Table of Contents

Class PhonemeTokenizer

Namespace
AiDotNet.Tokenization.Specialized
Assembly
AiDotNet.dll

Phoneme-based tokenizer for speech synthesis (TTS) applications.

public class PhonemeTokenizer : TokenizerBase, ITokenizer
Inheritance
PhonemeTokenizer
Implements
Inherited Members

Constructors

PhonemeTokenizer(IVocabulary, Dictionary<string, string>, SpecialTokens, PhonemeSet)

Creates a new phoneme tokenizer.

public PhonemeTokenizer(IVocabulary vocabulary, Dictionary<string, string> g2pRules, SpecialTokens specialTokens, PhonemeTokenizer.PhonemeSet phonemeSet = PhonemeSet.IPA)

Parameters

vocabulary IVocabulary
g2pRules Dictionary<string, string>
specialTokens SpecialTokens
phonemeSet PhonemeTokenizer.PhonemeSet

Methods

CleanupTokens(List<string>)

Cleans up tokens and converts them back to text (must be implemented by derived classes).

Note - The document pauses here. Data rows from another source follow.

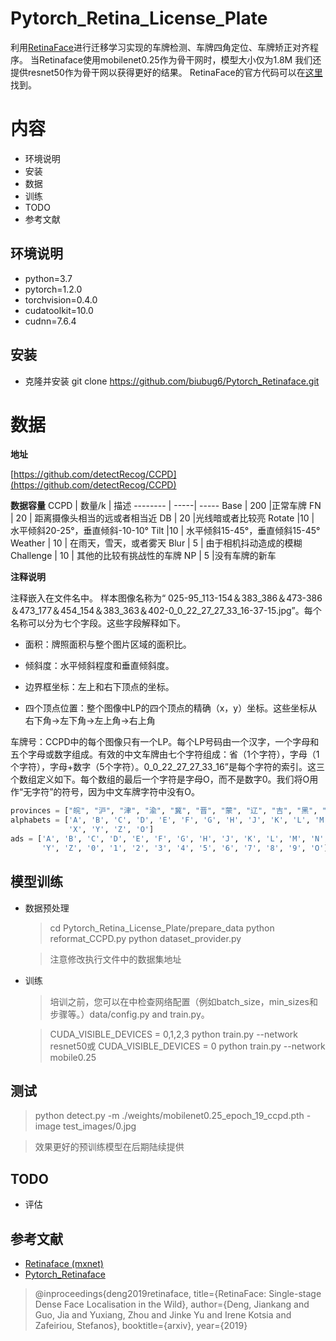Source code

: # Pytorch_Retina_License_Plate
利用[RetinaFace](https://github.com/biubug6/Pytorch_Retinaface)进行迁移学习实现的车牌检测、车牌四角定位、车牌矫正对齐程序。
当Retinaface使用mobilenet0.25作为骨干网时，模型大小仅为1.8M
我们还提供resnet50作为骨干网以获得更好的结果。
RetinaFace的官方代码可以在[这里](https://github.com/deepinsight/insightface/tree/master/RetinaFace)找到。

# 内容
- 环境说明
- 安装
- 数据
- 训练
- TODO
- 参考文献

## 环境说明
- python=3.7
- pytorch=1.2.0 
- torchvision=0.4.0
- cudatoolkit=10.0
- cudnn=7.6.4
## 安装
- 克隆并安装
git clone https://github.com/biubug6/Pytorch_Retinaface.git



# 数据
**地址**

 [https://github.com/detectRecog/CCPD](https://github.com/detectRecog/CCPD)
 
**数据容量**
CCPD 	| 数量/k	| 描述
-------- | -----|  -----
Base |	200	 |正常车牌
FN |	20 |	距离摄像头相当的远或者相当近
DB |	20	 |光线暗或者比较亮
Rotate	 |10 |	水平倾斜20-25°，垂直倾斜-10-10°
Tilt	 |10 |	水平倾斜15-45°，垂直倾斜15-45°
Weather |	10 |	在雨天，雪天，或者雾天
Blur |	5 |	由于相机抖动造成的模糊
Challenge |	10 |	其他的比较有挑战性的车牌
NP |	5	 |没有车牌的新车

**注释说明**

注释嵌入在文件名中。
样本图像名称为“ 025-95_113-154＆383_386＆473-386＆473_177＆454_154＆383_363＆402-0_0_22_27_27_33_16-37-15.jpg”。每个名称可以分为七个字段。这些字段解释如下。

- 面积：牌照面积与整个图片区域的面积比。

- 倾斜度：水平倾斜程度和垂直倾斜度。

- 边界框坐标：左上和右下顶点的坐标。

- 四个顶点位置：整个图像中LP的四个顶点的精确（x，y）坐标。这些坐标从右下角->左下角->左上角->右上角

车牌号：CCPD中的每个图像只有一个LP。每个LP号码由一个汉字，一个字母和五个字母或数字组成。有效的中文车牌由七个字符组成：省（1个字符），字母（1个字符），字母+数字（5个字符）。0_0_22_27_27_33_16”是每个字符的索引。这三个数组定义如下。每个数组的最后一个字符是字母O，而不是数字0。我们将O用作“无字符”的符号，因为中文车牌字符中没有O。
```python
provinces = ["皖", "沪", "津", "渝", "冀", "晋", "蒙", "辽", "吉", "黑", "苏", "浙", "京", "闽", "赣", "鲁", "豫", "鄂", "湘", "粤", "桂", "琼", "川", "贵", "云", "藏", "陕", "甘", "青", "宁", "新", "警", "学", "O"]
alphabets = ['A', 'B', 'C', 'D', 'E', 'F', 'G', 'H', 'J', 'K', 'L', 'M', 'N', 'P', 'Q', 'R', 'S', 'T', 'U', 'V', 'W',
             'X', 'Y', 'Z', 'O']
ads = ['A', 'B', 'C', 'D', 'E', 'F', 'G', 'H', 'J', 'K', 'L', 'M', 'N', 'P', 'Q', 'R', 'S', 'T', 'U', 'V', 'W', 'X',
       'Y', 'Z', '0', '1', '2', '3', '4', '5', '6', '7', '8', '9', 'O']
```
## 模型训练
- 数据预处理
  >cd Pytorch_Retina_License_Plate/prepare_data
  python reformat_CCPD.py
  python dataset_provider.py
  
  > 注意修改执行文件中的数据集地址
-  训练
	> 培训之前，您可以在中检查网络配置（例如batch_size，min_sizes和步骤等。）data/config.py and train.py。

	
	>CUDA_VISIBLE_DEVICES = 0,1,2,3 python train.py --network resnet50或
	CUDA_VISIBLE_DEVICES = 0 python train.py --network mobile0.25

## 测试
> python detect.py -m ./weights/mobilenet0.25_epoch_19_ccpd.pth -image test_images/0.jpg

> 效果更好的预训练模型在后期陆续提供

## TODO
- 评估
## 参考文献

- [Retinaface (mxnet)](https://github.com/deepinsight/insightface/tree/master/RetinaFace)
- [Pytorch_Retinaface](https://github.com/biubug6/Pytorch_Retinaface)
>@inproceedings{deng2019retinaface,
title={RetinaFace: Single-stage Dense Face Localisation in the Wild},
author={Deng, Jiankang and Guo, Jia and Yuxiang, Zhou and Jinke Yu and Irene Kotsia and Zafeiriou, Stefanos},
booktitle={arxiv},
year={2019}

protected override string CleanupTokens(List<string> tokens)

Parameters

tokens List<string>

Returns

string

CreateARPAbet(SpecialTokens?)

Creates a phoneme tokenizer with ARPAbet phonemes.

public static PhonemeTokenizer CreateARPAbet(SpecialTokens? specialTokens = null)

Parameters

specialTokens SpecialTokens

Returns

PhonemeTokenizer

Tokenize(string)

Tokenizes text into phonemes.

public override List<string> Tokenize(string text)

Parameters

text string

Returns

List<string>